-- Material provided follows --
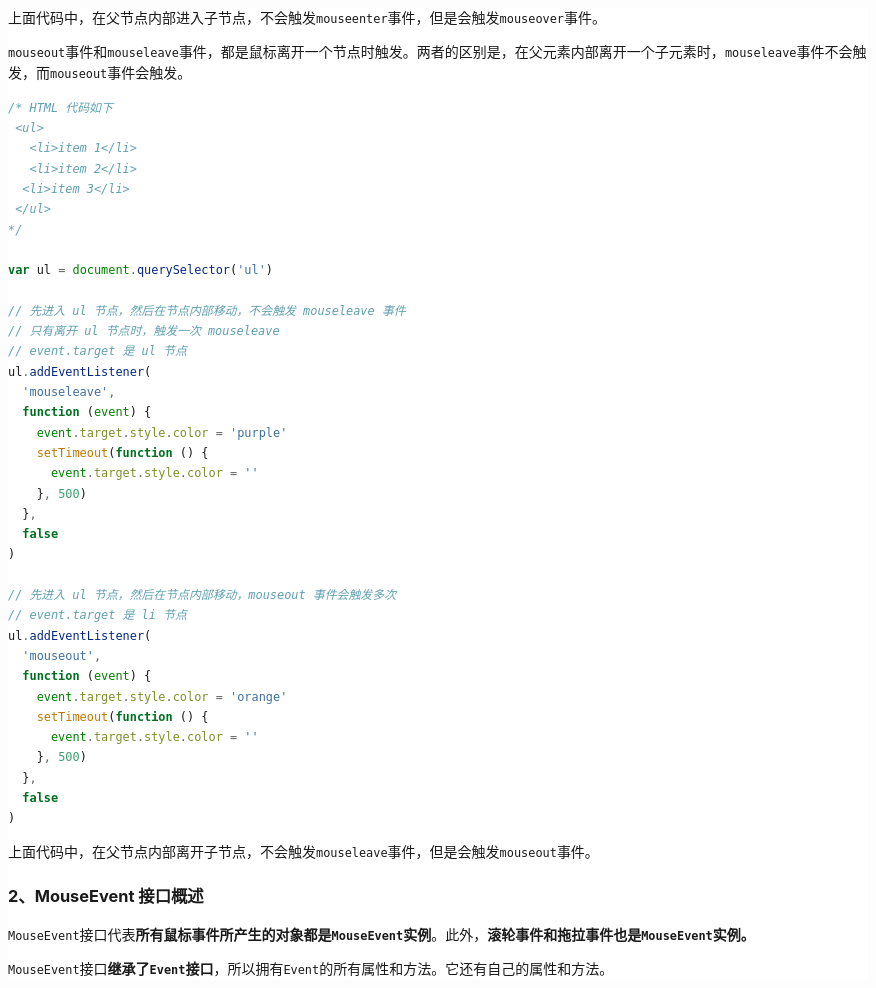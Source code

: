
 ```js
```

上面代码中，在父节点内部进入子节点，不会触发`mouseenter`事件，但是会触发`mouseover`事件。

`mouseout`事件和`mouseleave`事件，都是鼠标离开一个节点时触发。两者的区别是，在父元素内部离开一个子元素时，`mouseleave`事件不会触发，而`mouseout`事件会触发。

```js
/* HTML 代码如下
 <ul>
   <li>item 1</li>
   <li>item 2</li>
  <li>item 3</li>
 </ul>
*/

var ul = document.querySelector('ul')

// 先进入 ul 节点，然后在节点内部移动，不会触发 mouseleave 事件
// 只有离开 ul 节点时，触发一次 mouseleave
// event.target 是 ul 节点
ul.addEventListener(
  'mouseleave',
  function (event) {
    event.target.style.color = 'purple'
    setTimeout(function () {
      event.target.style.color = ''
    }, 500)
  },
  false
)

// 先进入 ul 节点，然后在节点内部移动，mouseout 事件会触发多次
// event.target 是 li 节点
ul.addEventListener(
  'mouseout',
  function (event) {
    event.target.style.color = 'orange'
    setTimeout(function () {
      event.target.style.color = ''
    }, 500)
  },
  false
)
```

上面代码中，在父节点内部离开子节点，不会触发`mouseleave`事件，但是会触发`mouseout`事件。

### 2、MouseEvent 接口概述

`MouseEvent`接口代表**所有鼠标事件所产生的对象都是`MouseEvent`实例**。此外，**滚轮事件和拖拉事件也是`MouseEvent`实例。**

`MouseEvent`接口**继承了`Event`接口**，所以拥有`Event`的所有属性和方法。它还有自己的属性和方法。
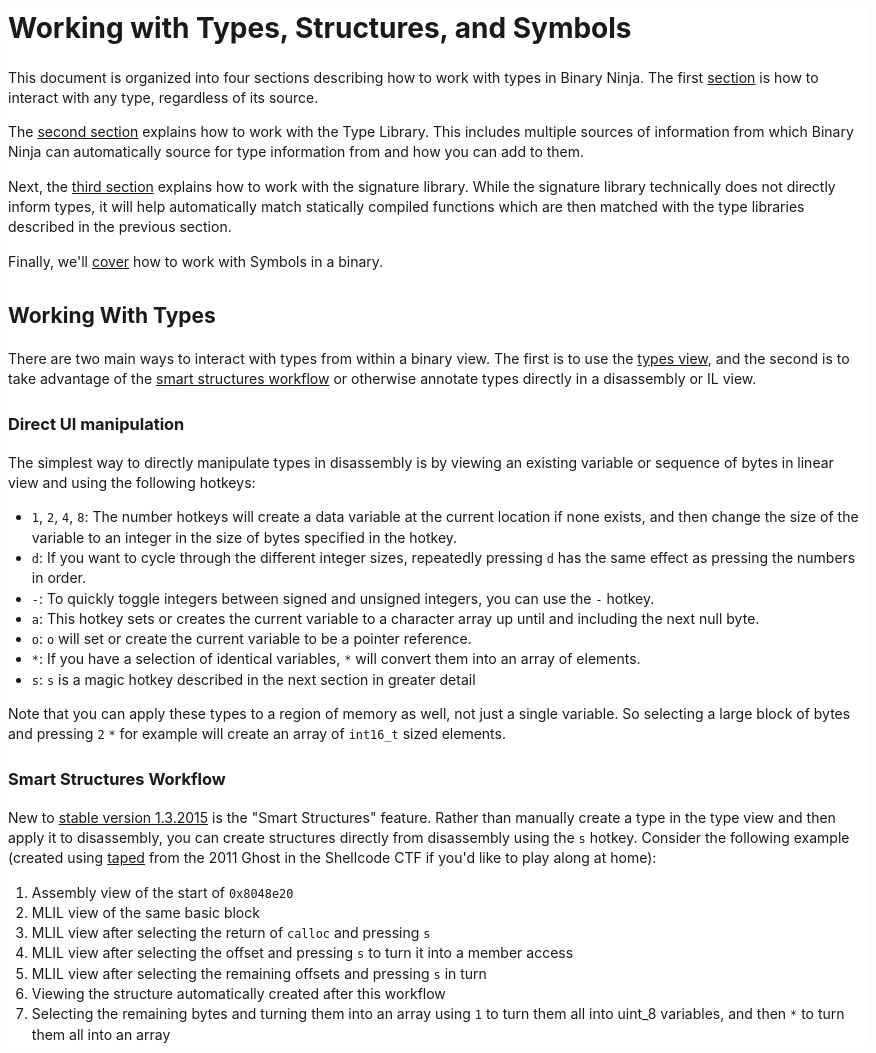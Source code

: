 # Working with Types, Structures, and Symbols

This document is organized into four sections describing how to work with types in Binary Ninja. The first [section](#working-with-types) is how to interact with any type, regardless of its source.

The [second section](#type-library) explains how to work with the Type Library. This includes multiple sources of information from which Binary Ninja can automatically source for type information from and how you can add to them.

Next, the [third section](#signature-library) explains how to work with the signature library. While the signature library technically does not directly inform types, it will help automatically match statically compiled functions which are then matched with the type libraries described in the previous section.

Finally, we'll [cover](#symbols) how to work with Symbols in a binary.

## Working With Types

There are two main ways to interact with types from within a binary view. The first is to use the [types view](#types-view), and the second is to take advantage of the [smart structures workflow](#smart-structures-workflow) or otherwise annotate types directly in a disassembly or IL view.

### Direct UI manipulation

The simplest way to directly manipulate types in disassembly is by viewing an existing variable or sequence of bytes in linear view and using the following hotkeys:

 - `1`, `2`, `4`, `8`: The number hotkeys will create a data variable at the current location if none exists, and then change the size of the variable to an integer in the size of bytes specified in the hotkey. 
 - `d`: If you want to cycle through the different integer sizes, repeatedly pressing `d` has the same effect as pressing the numbers in order.
 - `-`: To quickly toggle integers between signed and unsigned integers, you can use the `-` hotkey.
 - `a`: This hotkey sets or creates the current variable to a character array up until and including the next null byte.
 - `o`: `o` will set or create the current variable to be a pointer reference.
 - `*`: If you have a selection of identical variables, `*` will convert them into an array of elements.
 - `s`: `s` is a magic hotkey described in the next section in greater detail

 Note that you can apply these types to a region of memory as well, not just a single variable. So selecting a large block of bytes and pressing `2` `*` for example will create an array of `int16_t` sized elements. 

### Smart Structures Workflow

New to [stable version 1.3.2015](https://binary.ninja/changelog/) is the "Smart Structures" feature. Rather than manually create a type in the type view and then apply it to disassembly, you can create structures directly from disassembly using the `s` hotkey.  Consider the following example (created using [taped](binaryninja:http://captf.com/2011/gits/taped) from the 2011 Ghost in the Shellcode CTF if you'd like to play along at home):

<div class="inline-slides">
    <ol id="inline-slides-text">
        <li id="currentline">Assembly view of the start of <code>0x8048e20</code></li>
        <li>MLIL view of the same basic block</li>
        <li>MLIL view after selecting the return of <code>calloc</code> and pressing <code>s</code></li>
        <li>MLIL view after selecting the offset and pressing <code>s</code> to turn it into a member access</li>
        <li>MLIL view after selecting the remaining offsets and pressing <code>s</code> in turn</li>
        <li>Viewing the structure automatically created after this workflow</li>
        <li>Selecting the remaining bytes and turning them into an array using <code>1</code> to turn them all into uint_8 variables, and then <code>*</code> to turn them all into an array</li>
    </ol>
    <div id="image-slider-container">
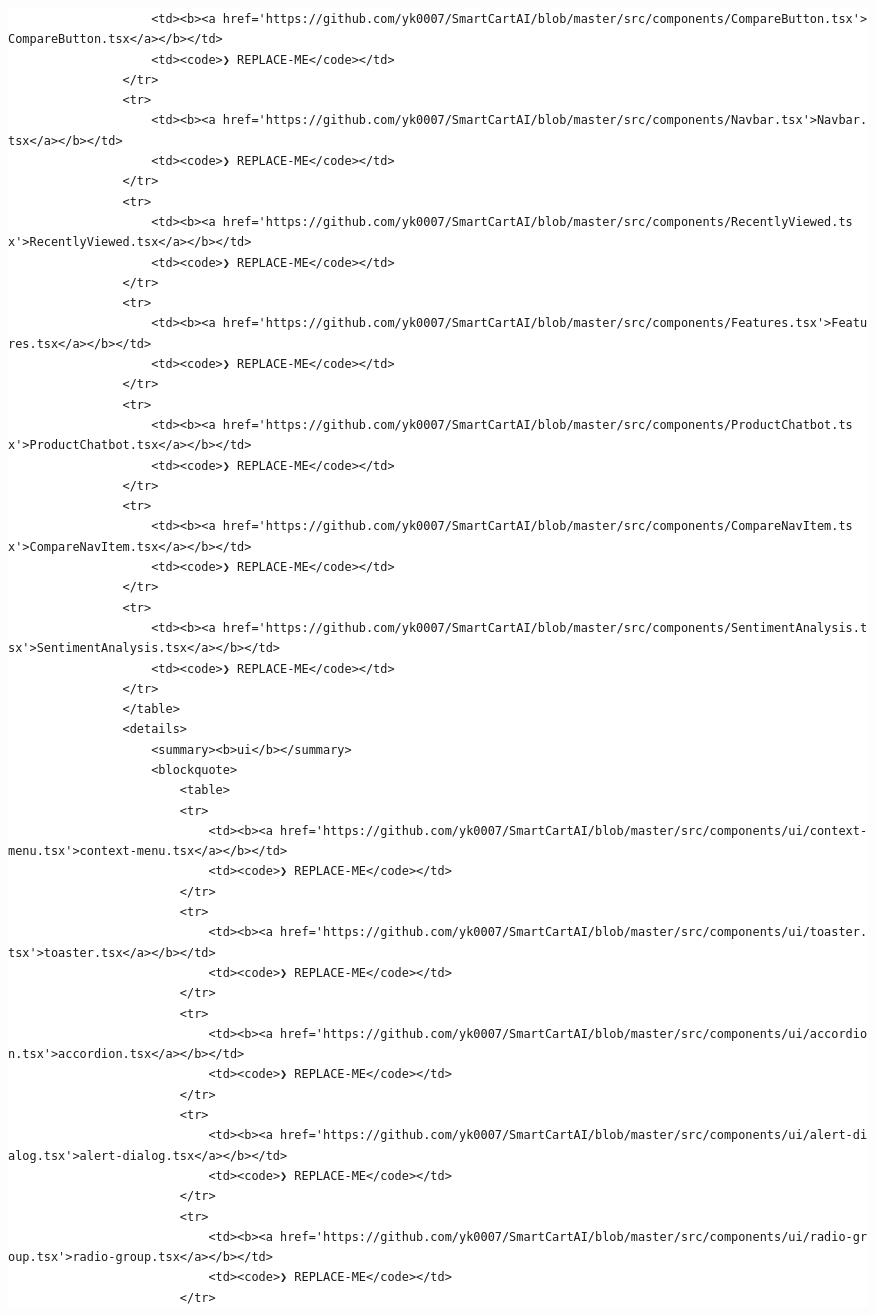 						<td><b><a href='https://github.com/yk0007/SmartCartAI/blob/master/src/components/CompareButton.tsx'>CompareButton.tsx</a></b></td>
						<td><code>❯ REPLACE-ME</code></td>
					</tr>
					<tr>
						<td><b><a href='https://github.com/yk0007/SmartCartAI/blob/master/src/components/Navbar.tsx'>Navbar.tsx</a></b></td>
						<td><code>❯ REPLACE-ME</code></td>
					</tr>
					<tr>
						<td><b><a href='https://github.com/yk0007/SmartCartAI/blob/master/src/components/RecentlyViewed.tsx'>RecentlyViewed.tsx</a></b></td>
						<td><code>❯ REPLACE-ME</code></td>
					</tr>
					<tr>
						<td><b><a href='https://github.com/yk0007/SmartCartAI/blob/master/src/components/Features.tsx'>Features.tsx</a></b></td>
						<td><code>❯ REPLACE-ME</code></td>
					</tr>
					<tr>
						<td><b><a href='https://github.com/yk0007/SmartCartAI/blob/master/src/components/ProductChatbot.tsx'>ProductChatbot.tsx</a></b></td>
						<td><code>❯ REPLACE-ME</code></td>
					</tr>
					<tr>
						<td><b><a href='https://github.com/yk0007/SmartCartAI/blob/master/src/components/CompareNavItem.tsx'>CompareNavItem.tsx</a></b></td>
						<td><code>❯ REPLACE-ME</code></td>
					</tr>
					<tr>
						<td><b><a href='https://github.com/yk0007/SmartCartAI/blob/master/src/components/SentimentAnalysis.tsx'>SentimentAnalysis.tsx</a></b></td>
						<td><code>❯ REPLACE-ME</code></td>
					</tr>
					</table>
					<details>
						<summary><b>ui</b></summary>
						<blockquote>
							<table>
							<tr>
								<td><b><a href='https://github.com/yk0007/SmartCartAI/blob/master/src/components/ui/context-menu.tsx'>context-menu.tsx</a></b></td>
								<td><code>❯ REPLACE-ME</code></td>
							</tr>
							<tr>
								<td><b><a href='https://github.com/yk0007/SmartCartAI/blob/master/src/components/ui/toaster.tsx'>toaster.tsx</a></b></td>
								<td><code>❯ REPLACE-ME</code></td>
							</tr>
							<tr>
								<td><b><a href='https://github.com/yk0007/SmartCartAI/blob/master/src/components/ui/accordion.tsx'>accordion.tsx</a></b></td>
								<td><code>❯ REPLACE-ME</code></td>
							</tr>
							<tr>
								<td><b><a href='https://github.com/yk0007/SmartCartAI/blob/master/src/components/ui/alert-dialog.tsx'>alert-dialog.tsx</a></b></td>
								<td><code>❯ REPLACE-ME</code></td>
							</tr>
							<tr>
								<td><b><a href='https://github.com/yk0007/SmartCartAI/blob/master/src/components/ui/radio-group.tsx'>radio-group.tsx</a></b></td>
								<td><code>❯ REPLACE-ME</code></td>
							</tr>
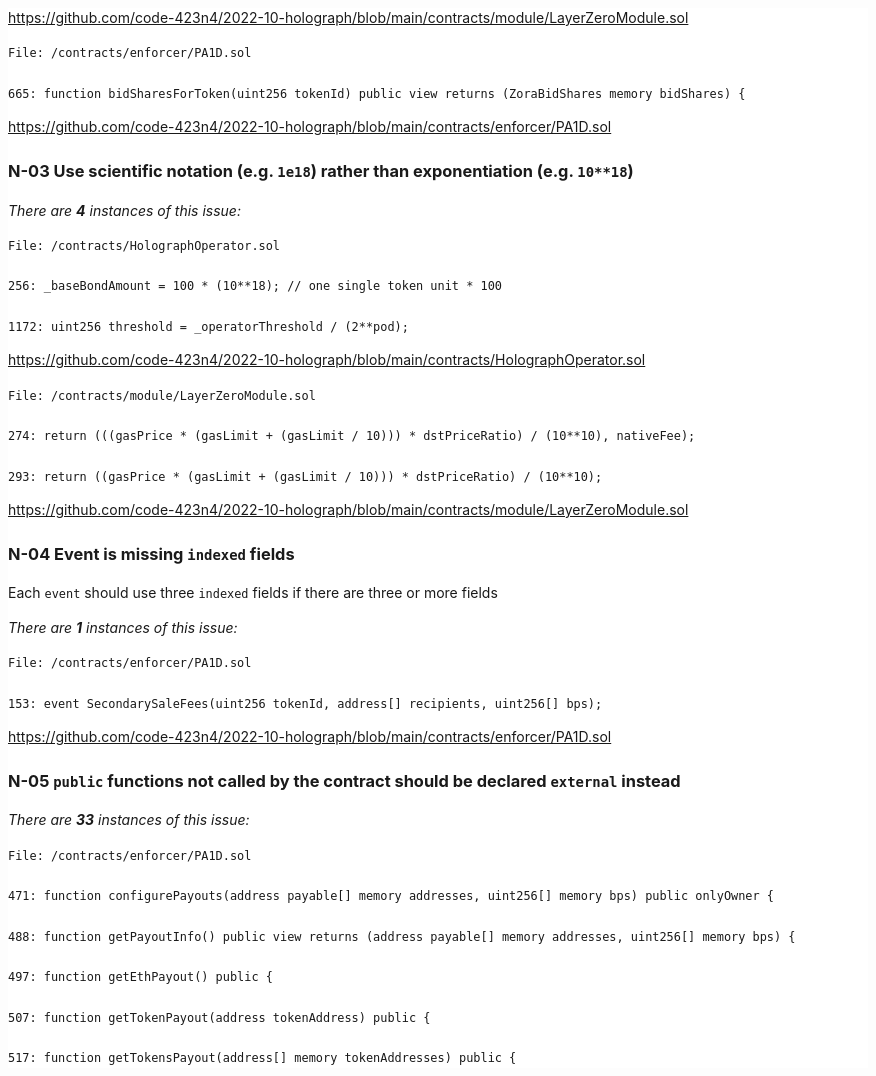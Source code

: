 https://github.com/code-423n4/2022-10-holograph/blob/main/contracts/module/LayerZeroModule.sol

```solidity
File: /contracts/enforcer/PA1D.sol

665: function bidSharesForToken(uint256 tokenId) public view returns (ZoraBidShares memory bidShares) {
```

https://github.com/code-423n4/2022-10-holograph/blob/main/contracts/enforcer/PA1D.sol

### N-03 Use scientific notation (e.g. `1e18`) rather than exponentiation (e.g. `10**18`)

_There are **4** instances of this issue:_

```solidity
File: /contracts/HolographOperator.sol

256: _baseBondAmount = 100 * (10**18); // one single token unit * 100

1172: uint256 threshold = _operatorThreshold / (2**pod);
```

https://github.com/code-423n4/2022-10-holograph/blob/main/contracts/HolographOperator.sol

```solidity
File: /contracts/module/LayerZeroModule.sol

274: return (((gasPrice * (gasLimit + (gasLimit / 10))) * dstPriceRatio) / (10**10), nativeFee);

293: return ((gasPrice * (gasLimit + (gasLimit / 10))) * dstPriceRatio) / (10**10);
```

https://github.com/code-423n4/2022-10-holograph/blob/main/contracts/module/LayerZeroModule.sol

### N-04 Event is missing `indexed` fields

Each `event` should use three `indexed` fields if there are three or more fields

_There are **1** instances of this issue:_

```solidity
File: /contracts/enforcer/PA1D.sol

153: event SecondarySaleFees(uint256 tokenId, address[] recipients, uint256[] bps);
```

https://github.com/code-423n4/2022-10-holograph/blob/main/contracts/enforcer/PA1D.sol

### N-05 `public` functions not called by the contract should be declared `external` instead

_There are **33** instances of this issue:_

```solidity
File: /contracts/enforcer/PA1D.sol

471: function configurePayouts(address payable[] memory addresses, uint256[] memory bps) public onlyOwner {

488: function getPayoutInfo() public view returns (address payable[] memory addresses, uint256[] memory bps) {

497: function getEthPayout() public {

507: function getTokenPayout(address tokenAddress) public {

517: function getTokensPayout(address[] memory tokenAddresses) public {

```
-- Material provided concluded --
-- What you need to do --
Look through the records and count each line that holds "then". Write only the total.

-- Solution to this task --
4